In the entries that follow, the first line to write out is the one containing "Реализовано с помощью", and the last is the one containing "втором разделе *Comics*". Reproduce that stretch exactly, with nothing before or after it.

[Data extract Boundary: Start]

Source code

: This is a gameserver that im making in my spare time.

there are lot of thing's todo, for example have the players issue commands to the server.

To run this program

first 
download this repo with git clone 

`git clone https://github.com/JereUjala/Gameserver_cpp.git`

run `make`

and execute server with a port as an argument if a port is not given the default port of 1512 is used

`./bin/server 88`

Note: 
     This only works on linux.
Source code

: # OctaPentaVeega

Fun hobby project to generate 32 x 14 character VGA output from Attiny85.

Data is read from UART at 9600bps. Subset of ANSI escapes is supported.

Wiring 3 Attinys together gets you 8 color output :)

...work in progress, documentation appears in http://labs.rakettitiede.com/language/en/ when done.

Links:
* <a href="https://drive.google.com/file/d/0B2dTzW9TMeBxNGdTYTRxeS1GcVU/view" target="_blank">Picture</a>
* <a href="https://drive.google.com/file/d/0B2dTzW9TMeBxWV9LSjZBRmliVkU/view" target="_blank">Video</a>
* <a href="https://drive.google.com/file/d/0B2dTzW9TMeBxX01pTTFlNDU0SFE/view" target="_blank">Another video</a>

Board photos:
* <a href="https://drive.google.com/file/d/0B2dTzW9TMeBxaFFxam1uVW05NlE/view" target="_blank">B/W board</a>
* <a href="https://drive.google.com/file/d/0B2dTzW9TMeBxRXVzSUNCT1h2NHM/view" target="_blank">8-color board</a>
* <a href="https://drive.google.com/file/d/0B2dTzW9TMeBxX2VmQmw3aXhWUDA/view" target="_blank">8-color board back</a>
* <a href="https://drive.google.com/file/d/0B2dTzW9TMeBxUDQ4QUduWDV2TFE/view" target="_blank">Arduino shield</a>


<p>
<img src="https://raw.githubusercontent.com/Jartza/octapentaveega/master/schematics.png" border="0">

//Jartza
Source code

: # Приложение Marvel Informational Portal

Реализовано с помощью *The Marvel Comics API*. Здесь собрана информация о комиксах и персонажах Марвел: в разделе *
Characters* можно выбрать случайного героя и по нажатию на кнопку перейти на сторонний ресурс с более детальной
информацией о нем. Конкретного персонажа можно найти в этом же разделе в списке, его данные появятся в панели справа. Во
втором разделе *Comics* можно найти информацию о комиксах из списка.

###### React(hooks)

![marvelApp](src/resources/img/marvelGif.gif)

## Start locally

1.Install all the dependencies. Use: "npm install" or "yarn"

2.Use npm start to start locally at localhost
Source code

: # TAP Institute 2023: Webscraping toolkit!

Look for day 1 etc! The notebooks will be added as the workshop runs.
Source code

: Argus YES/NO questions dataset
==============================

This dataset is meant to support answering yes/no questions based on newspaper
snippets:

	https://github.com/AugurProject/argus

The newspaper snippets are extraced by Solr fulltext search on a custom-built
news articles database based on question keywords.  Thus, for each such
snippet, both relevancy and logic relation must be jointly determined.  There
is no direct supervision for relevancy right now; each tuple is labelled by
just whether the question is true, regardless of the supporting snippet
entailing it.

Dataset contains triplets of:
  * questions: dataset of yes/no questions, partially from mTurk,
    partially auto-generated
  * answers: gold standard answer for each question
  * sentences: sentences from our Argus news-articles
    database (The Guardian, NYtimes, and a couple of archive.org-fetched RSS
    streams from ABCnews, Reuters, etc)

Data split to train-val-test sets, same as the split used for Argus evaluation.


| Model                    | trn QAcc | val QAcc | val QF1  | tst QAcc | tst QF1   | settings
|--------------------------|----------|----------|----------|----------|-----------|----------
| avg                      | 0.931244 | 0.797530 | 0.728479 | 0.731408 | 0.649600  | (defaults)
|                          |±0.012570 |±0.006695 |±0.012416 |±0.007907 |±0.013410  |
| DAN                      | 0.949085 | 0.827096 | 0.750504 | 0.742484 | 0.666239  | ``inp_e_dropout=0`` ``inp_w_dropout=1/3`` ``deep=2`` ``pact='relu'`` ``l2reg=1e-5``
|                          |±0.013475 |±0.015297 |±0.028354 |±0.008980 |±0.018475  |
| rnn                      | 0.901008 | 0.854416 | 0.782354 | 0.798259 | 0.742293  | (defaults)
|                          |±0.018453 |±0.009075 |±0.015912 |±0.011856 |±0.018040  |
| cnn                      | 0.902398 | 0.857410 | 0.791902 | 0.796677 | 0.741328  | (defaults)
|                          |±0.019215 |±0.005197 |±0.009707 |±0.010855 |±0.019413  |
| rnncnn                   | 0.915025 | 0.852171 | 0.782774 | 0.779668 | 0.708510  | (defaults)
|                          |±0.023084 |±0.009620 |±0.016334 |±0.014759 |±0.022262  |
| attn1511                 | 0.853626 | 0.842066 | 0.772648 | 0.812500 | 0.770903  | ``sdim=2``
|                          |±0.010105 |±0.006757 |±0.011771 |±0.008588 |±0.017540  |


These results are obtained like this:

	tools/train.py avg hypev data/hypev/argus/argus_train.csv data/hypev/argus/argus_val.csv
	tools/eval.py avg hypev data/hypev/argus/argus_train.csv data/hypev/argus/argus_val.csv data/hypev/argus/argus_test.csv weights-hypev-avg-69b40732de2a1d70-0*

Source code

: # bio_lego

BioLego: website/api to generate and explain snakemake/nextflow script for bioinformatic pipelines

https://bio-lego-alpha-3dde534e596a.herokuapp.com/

[Data extract Boundary: End]

> Solution for this exercise
Реализовано с помощью *The Marvel Comics API*. Здесь собрана информация о комиксах и персонажах Марвел: в разделе *
Characters* можно выбрать случайного героя и по нажатию на кнопку перейти на сторонний ресурс с более детальной
информацией о нем. Конкретного персонажа можно найти в этом же разделе в списке, его данные появятся в панели справа. Во
втором разделе *Comics* можно найти информацию о комиксах из списка.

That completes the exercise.